| PROBLEM |
Would you give the entries again word for word, with no pictures in the copy?

| DATA EXCERPTS |
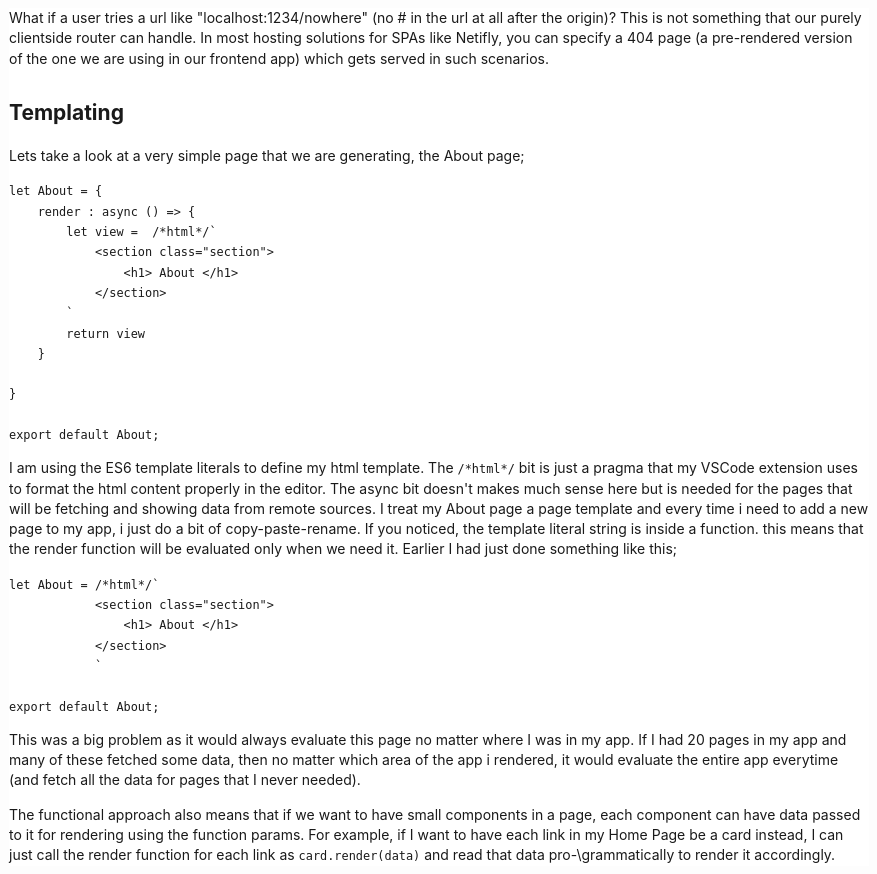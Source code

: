 What if a user tries a url like "localhost:1234/nowhere" (no # in the url at all after the origin)?
This is not something that our purely clientside router can handle. In most hosting solutions for SPAs like Netifly, you can specify a 404 page (a pre-rendered version of the one we are using in our frontend app) which gets served in such scenarios.

## Templating

Lets take a look at a very simple page that we are generating, the About page;

```
let About = {
    render : async () => {
        let view =  /*html*/`
            <section class="section">
                <h1> About </h1>
            </section>
        `
        return view
    }
        
}

export default About;
```
I am using the ES6 template literals to define my html template. The `/*html*/` bit is just a pragma that my VSCode extension uses to format the html content properly in the editor.
The async bit doesn't makes much sense here but is needed for the pages that will be fetching and showing data from remote sources. I treat my About page a page template and every time i need to add a  new page to my app, i just do a bit of copy-paste-rename.
If you noticed, the template literal string is inside a function. this means that the render function will be evaluated only when we need it.
Earlier I had just done something like this;

```
let About = /*html*/`
            <section class="section">
                <h1> About </h1>
            </section>
            `

export default About;
```
This was a big problem as it would always evaluate this page no matter where I was in my app. If I had 20 pages in my app and many of these fetched some data, then no matter which area of the app i rendered, it would evaluate the entire app everytime (and fetch all the data for pages that I never needed).

The functional approach also means that if we want to have small components in  a page, each component can have data passed to it for rendering using the function params. For example, if I want to have each link in my Home Page be a card instead, I can just call the render function for each link as `card.render(data)`
and read that data pro-\grammatically to render it accordingly.
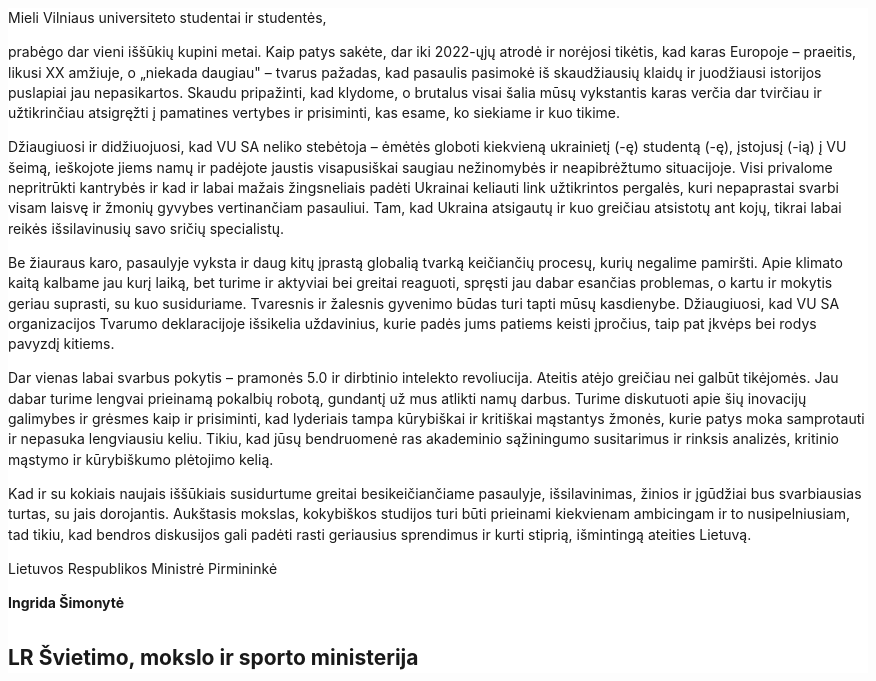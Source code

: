Mieli Vilniaus universiteto studentai ir studentės,

prabėgo dar vieni iššūkių kupini metai. Kaip patys sakėte, dar iki
2022-ųjų atrodė ir norėjosi tikėtis, kad karas Europoje – praeitis,
likusi XX amžiuje, o „niekada daugiau" – tvarus pažadas, kad pasaulis
pasimokė iš skaudžiausių klaidų ir juodžiausi istorijos puslapiai jau
nepasikartos. Skaudu pripažinti, kad klydome, o brutalus visai šalia
mūsų vykstantis karas verčia dar tvirčiau ir užtikrinčiau atsigręžti į
pamatines vertybes ir prisiminti, kas esame, ko siekiame ir kuo tikime.

Džiaugiuosi ir didžiuojuosi, kad VU SA neliko stebėtoja – ėmėtės
globoti kiekvieną ukrainietį (-ę) studentą (-ę), įstojusį (-ią) į VU
šeimą, ieškojote jiems namų ir padėjote jaustis visapusiškai saugiau
nežinomybės ir neapibrėžtumo situacijoje. Visi privalome nepritrūkti
kantrybės ir kad ir labai mažais žingsneliais padėti Ukrainai keliauti
link užtikrintos pergalės, kuri nepaprastai svarbi visam laisvę ir
žmonių gyvybes vertinančiam pasauliui. Tam, kad Ukraina atsigautų ir kuo
greičiau atsistotų ant kojų, tikrai labai reikės išsilavinusių savo
sričių specialistų.

Be žiauraus karo, pasaulyje vyksta ir daug kitų įprastą globalią tvarką
keičiančių procesų, kurių negalime pamiršti. Apie klimato kaitą kalbame
jau kurį laiką, bet turime ir aktyviai bei greitai reaguoti, spręsti jau
dabar esančias problemas, o kartu ir mokytis geriau suprasti, su kuo
susiduriame. Tvaresnis ir žalesnis gyvenimo būdas turi tapti mūsų
kasdienybe. Džiaugiuosi, kad VU SA organizacijos Tvarumo deklaracijoje
išsikelia uždavinius, kurie padės jums patiems keisti įpročius, taip pat
įkvėps bei rodys pavyzdį kitiems.

Dar vienas labai svarbus pokytis – pramonės 5.0 ir dirbtinio intelekto
revoliucija. Ateitis atėjo greičiau nei galbūt tikėjomės. Jau dabar
turime lengvai prieinamą pokalbių robotą, gundantį už mus atlikti namų
darbus. Turime diskutuoti apie šių inovacijų galimybes ir grėsmes kaip
ir prisiminti, kad lyderiais tampa kūrybiškai ir kritiškai mąstantys
žmonės, kurie patys moka samprotauti ir nepasuka lengviausiu keliu.
Tikiu, kad jūsų bendruomenė ras akademinio sąžiningumo susitarimus ir
rinksis analizės, kritinio mąstymo ir kūrybiškumo plėtojimo kelią.

Kad ir su kokiais naujais iššūkiais susidurtume greitai besikeičiančiame
pasaulyje, išsilavinimas, žinios ir įgūdžiai bus svarbiausias turtas, su
jais dorojantis. Aukštasis mokslas, kokybiškos studijos turi būti
prieinami kiekvienam ambicingam ir to nusipelniusiam, tad tikiu, kad
bendros diskusijos gali padėti rasti geriausius sprendimus ir kurti
stiprią, išmintingą ateities Lietuvą.

Lietuvos Respublikos Ministrė Pirmininkė

**Ingrida Šimonytė**

## LR Švietimo, mokslo ir sporto ministerija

| OUTPUT FOR THIS EXERCISE |
Source code

: What if a user tries a url like "localhost:1234/nowhere" (no # in the url at all after the origin)?
This is not something that our purely clientside router can handle. In most hosting solutions for SPAs like Netifly, you can specify a 404 page (a pre-rendered version of the one we are using in our frontend app) which gets served in such scenarios.

## Templating

Lets take a look at a very simple page that we are generating, the About page;

```
let About = {
    render : async () => {
        let view =  /*html*/`
            <section class="section">
                <h1> About </h1>
            </section>
        `
        return view
    }
        
}

export default About;
```
I am using the ES6 template literals to define my html template. The `/*html*/` bit is just a pragma that my VSCode extension uses to format the html content properly in the editor.
The async bit doesn't makes much sense here but is needed for the pages that will be fetching and showing data from remote sources. I treat my About page a page template and every time i need to add a  new page to my app, i just do a bit of copy-paste-rename.
If you noticed, the template literal string is inside a function. this means that the render function will be evaluated only when we need it.
Earlier I had just done something like this;

```
let About = /*html*/`
            <section class="section">
                <h1> About </h1>
            </section>
            `

export default About;
```
This was a big problem as it would always evaluate this page no matter where I was in my app. If I had 20 pages in my app and many of these fetched some data, then no matter which area of the app i rendered, it would evaluate the entire app everytime (and fetch all the data for pages that I never needed).

The functional approach also means that if we want to have small components in  a page, each component can have data passed to it for rendering using the function params. For example, if I want to have each link in my Home Page be a card instead, I can just call the render function for each link as `card.render(data)`
and read that data pro-\grammatically to render it accordingly.
Source code

:Mieli Vilniaus universiteto studentai ir studentės,

prabėgo dar vieni iššūkių kupini metai. Kaip patys sakėte, dar iki
2022-ųjų atrodė ir norėjosi tikėtis, kad karas Europoje – praeitis,
likusi XX amžiuje, o „niekada daugiau" – tvarus pažadas, kad pasaulis
pasimokė iš skaudžiausių klaidų ir juodžiausi istorijos puslapiai jau
nepasikartos. Skaudu pripažinti, kad klydome, o brutalus visai šalia
mūsų vykstantis karas verčia dar tvirčiau ir užtikrinčiau atsigręžti į
pamatines vertybes ir prisiminti, kas esame, ko siekiame ir kuo tikime.

Džiaugiuosi ir didžiuojuosi, kad VU SA neliko stebėtoja – ėmėtės
globoti kiekvieną ukrainietį (-ę) studentą (-ę), įstojusį (-ią) į VU
šeimą, ieškojote jiems namų ir padėjote jaustis visapusiškai saugiau
nežinomybės ir neapibrėžtumo situacijoje. Visi privalome nepritrūkti
kantrybės ir kad ir labai mažais žingsneliais padėti Ukrainai keliauti
link užtikrintos pergalės, kuri nepaprastai svarbi visam laisvę ir
žmonių gyvybes vertinančiam pasauliui. Tam, kad Ukraina atsigautų ir kuo
greičiau atsistotų ant kojų, tikrai labai reikės išsilavinusių savo
sričių specialistų.

Be žiauraus karo, pasaulyje vyksta ir daug kitų įprastą globalią tvarką
keičiančių procesų, kurių negalime pamiršti. Apie klimato kaitą kalbame
jau kurį laiką, bet turime ir aktyviai bei greitai reaguoti, spręsti jau
dabar esančias problemas, o kartu ir mokytis geriau suprasti, su kuo
susiduriame. Tvaresnis ir žalesnis gyvenimo būdas turi tapti mūsų
kasdienybe. Džiaugiuosi, kad VU SA organizacijos Tvarumo deklaracijoje
išsikelia uždavinius, kurie padės jums patiems keisti įpročius, taip pat
įkvėps bei rodys pavyzdį kitiems.

Dar vienas labai svarbus pokytis – pramonės 5.0 ir dirbtinio intelekto
revoliucija. Ateitis atėjo greičiau nei galbūt tikėjomės. Jau dabar
turime lengvai prieinamą pokalbių robotą, gundantį už mus atlikti namų
darbus. Turime diskutuoti apie šių inovacijų galimybes ir grėsmes kaip
ir prisiminti, kad lyderiais tampa kūrybiškai ir kritiškai mąstantys
žmonės, kurie patys moka samprotauti ir nepasuka lengviausiu keliu.
Tikiu, kad jūsų bendruomenė ras akademinio sąžiningumo susitarimus ir
rinksis analizės, kritinio mąstymo ir kūrybiškumo plėtojimo kelią.

Kad ir su kokiais naujais iššūkiais susidurtume greitai besikeičiančiame
pasaulyje, išsilavinimas, žinios ir įgūdžiai bus svarbiausias turtas, su
jais dorojantis. Aukštasis mokslas, kokybiškos studijos turi būti
prieinami kiekvienam ambicingam ir to nusipelniusiam, tad tikiu, kad
bendros diskusijos gali padėti rasti geriausius sprendimus ir kurti
stiprią, išmintingą ateities Lietuvą.

Lietuvos Respublikos Ministrė Pirmininkė

**Ingrida Šimonytė**

## LR Švietimo, mokslo ir sporto ministerija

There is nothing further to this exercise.